Jotunheim was aggressive beyond their reach - they started by claiming a province in a foreign cap circle, then ignored my warnings to leave me some room to expand, and had multiple raiding parties set to make them the biggest nation in the game. However, they did not understand the strengths of their nation and tried to stop the werewolf apocalypse with a mix of PD and cheap giants when it is their expensive giants and goblins that are combat effective. The cheap giants and PD have trouble with independent infantry, let alone units with 11+ attack/def. The problem was, I think, that the expensive giants were SO expensive (and so few in number) that the sheer number of skinshifters and (later) vanir panicked their leadership.
The war with Jotunheim gave me Const, Conj and Ench sites, though I took quite a while to find the Ench site.
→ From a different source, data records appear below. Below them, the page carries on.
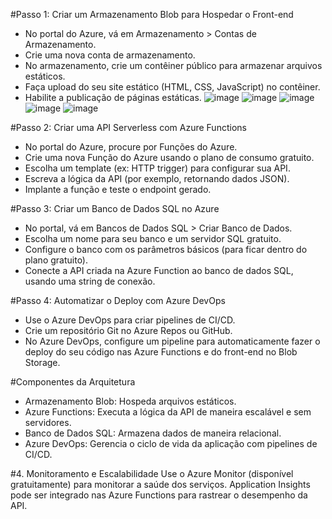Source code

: 

#Passo 1: Criar um Armazenamento Blob para Hospedar o Front-end
- No portal do Azure, vá em Armazenamento > Contas de Armazenamento.
- Crie uma nova conta de armazenamento.
- No armazenamento, crie um contêiner público para armazenar arquivos estáticos.
- Faça upload do seu site estático (HTML, CSS, JavaScript) no contêiner.
- Habilite a publicação de páginas estáticas.
![image](https://github.com/user-attachments/assets/9b298236-fa54-4891-9051-1ad4804c7a33)
![image](https://github.com/user-attachments/assets/bdad6f7b-9a7e-48ae-9021-add468cce1cc)
![image](https://github.com/user-attachments/assets/35dd28d8-5e91-47ad-8505-f18453582026)
![image](https://github.com/user-attachments/assets/66bfc419-1bb3-487f-a044-2e11f25abb96)
![image](https://github.com/user-attachments/assets/e79e1f07-f03b-4695-8cd2-3c0db41c4fe6)

#Passo 2: Criar uma API Serverless com Azure Functions
- No portal do Azure, procure por Funções do Azure.
- Crie uma nova Função do Azure usando o plano de consumo gratuito.
- Escolha um template (ex: HTTP trigger) para configurar sua API.
- Escreva a lógica da API (por exemplo, retornando dados JSON).
- Implante a função e teste o endpoint gerado.

#Passo 3: Criar um Banco de Dados SQL no Azure
- No portal, vá em Bancos de Dados SQL > Criar Banco de Dados.
- Escolha um nome para seu banco e um servidor SQL gratuito.
- Configure o banco com os parâmetros básicos (para ficar dentro do plano gratuito).
- Conecte a API criada na Azure Function ao banco de dados SQL, usando uma string de conexão.

#Passo 4: Automatizar o Deploy com Azure DevOps
- Use o Azure DevOps para criar pipelines de CI/CD.
- Crie um repositório Git no Azure Repos ou GitHub.
- No Azure DevOps, configure um pipeline para automaticamente fazer o deploy do seu código nas Azure Functions e do front-end no Blob Storage.

#Componentes da Arquitetura
- Armazenamento Blob: Hospeda arquivos estáticos.
- Azure Functions: Executa a lógica da API de maneira escalável e sem servidores.
- Banco de Dados SQL: Armazena dados de maneira relacional.
- Azure DevOps: Gerencia o ciclo de vida da aplicação com pipelines de CI/CD.

#4. Monitoramento e Escalabilidade
Use o Azure Monitor (disponível gratuitamente) para monitorar a saúde dos serviços.
Application Insights pode ser integrado nas Azure Functions para rastrear o desempenho da API.
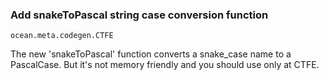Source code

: ### Add snakeToPascal string case conversion function

`ocean.meta.codegen.CTFE`

The new 'snakeToPascal' function converts a snake_case name to a PascalCase.
But it's not memory friendly and you should use only at CTFE.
The Conj site was on my border with Man (and basically won that war for me by letting me summon huge numbers of monsters after their armies started sieging the castle).
R'lyeh went AI too early, they ended up as the second most powerful nation when the game was called, and if they had allied with Man and Pythium would have given me much bigger headaches. They have some very powerful sneaky units and assassins so that would have been a real pain to deal with. Alternatively, if they had allied with me we would have seen a very different East vs. West endgame, which R'lyeh would probably have won by virtue of superior mages and it still being such a pain for me to go under water. That's why I have longships!
Ulm was never quite on-target - at first they ceded land in their cap circle to another player, and then they tried an unprepared assault on a nation with mind hunt, whilst ignoring the fact that they were basically pinning another nation into a corner. Yes, I did some duplicitous diplomacy and was the first one to take a territory under the control of the Triumvirate. However, I was pinned and Ulm had picked up a province I told him I wanted, so...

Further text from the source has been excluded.